Connecting OAC to an ADB using Private Endpoints
November 25, 2020 | 8 minute read
Note: Private Access Channel is now available in Oracle Analytics and is recommended by Oracle for new connections to private data sources. For more information on the feature and the data sources it supports refer to:
Connect to Private Data Sources Through a Private Access Channel
Supported Data Sources
A-Team Chronicles Private Access Channel Series
Validated November 24, 2020 with OAC 5.8
Introduction
Oracle Analytics Cloud (OAC) may now be provisioned within a Virtual Cloud network (VCN) on Oracle Cloud Infrastructure (OCI) with a private IP address.

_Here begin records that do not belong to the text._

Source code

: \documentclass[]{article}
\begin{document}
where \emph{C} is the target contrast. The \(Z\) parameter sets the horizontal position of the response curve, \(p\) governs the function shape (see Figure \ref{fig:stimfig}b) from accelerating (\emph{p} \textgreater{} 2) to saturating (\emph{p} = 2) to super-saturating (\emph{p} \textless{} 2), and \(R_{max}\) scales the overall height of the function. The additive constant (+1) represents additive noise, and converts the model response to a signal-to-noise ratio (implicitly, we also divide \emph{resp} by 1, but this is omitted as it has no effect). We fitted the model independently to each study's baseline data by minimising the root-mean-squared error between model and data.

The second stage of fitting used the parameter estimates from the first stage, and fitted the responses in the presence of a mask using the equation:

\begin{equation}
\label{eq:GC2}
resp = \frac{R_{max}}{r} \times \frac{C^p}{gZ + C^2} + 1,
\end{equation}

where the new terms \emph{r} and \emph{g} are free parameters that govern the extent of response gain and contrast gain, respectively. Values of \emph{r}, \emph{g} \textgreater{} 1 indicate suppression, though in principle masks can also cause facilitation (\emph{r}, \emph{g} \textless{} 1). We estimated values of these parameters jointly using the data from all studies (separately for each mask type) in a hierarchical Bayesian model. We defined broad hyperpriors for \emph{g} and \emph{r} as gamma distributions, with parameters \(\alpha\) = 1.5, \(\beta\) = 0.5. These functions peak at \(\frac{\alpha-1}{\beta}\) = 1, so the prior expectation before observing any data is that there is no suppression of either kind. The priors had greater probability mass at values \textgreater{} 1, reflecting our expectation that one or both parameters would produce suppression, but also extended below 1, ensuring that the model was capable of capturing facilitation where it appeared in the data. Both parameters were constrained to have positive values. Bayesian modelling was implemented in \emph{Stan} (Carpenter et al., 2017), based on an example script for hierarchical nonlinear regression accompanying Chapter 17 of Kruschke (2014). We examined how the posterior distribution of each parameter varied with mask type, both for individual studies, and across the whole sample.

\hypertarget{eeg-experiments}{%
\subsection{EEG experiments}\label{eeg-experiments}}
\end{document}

This post is a step-by-step guide for deploying the components and validating the connectivity between them thus enabling a private connection between OAC and an Autonomous Database (ADB). The ADB may be on shared or dedicated infrastructure and may be either Autonomous Data Warehouse (ADW) or Autonomous Transaction Processing. This guide uses an ADW as the ADB.
This is one of the post listed in the OAC Private Endpoint Parent Post
Validations
November 29, 2020 with OAC 5.8
Topics
Before You Begin
Deploying Components
Validating Connectivity
Creating a Private ADW connection
Final States and Traffic Flows
Before You Begin
All names and addresses used in this post are for examples only. Although not required, resources are assumed to be in separate subnets to demonstrate security and routing rules.
Three scenarios are provided; Single VCN, Locally Peered VCNs and Remotely Peered VCNs. The "Peered VCNs" scenario includes both peering scenarios and the "All" scenario includes all.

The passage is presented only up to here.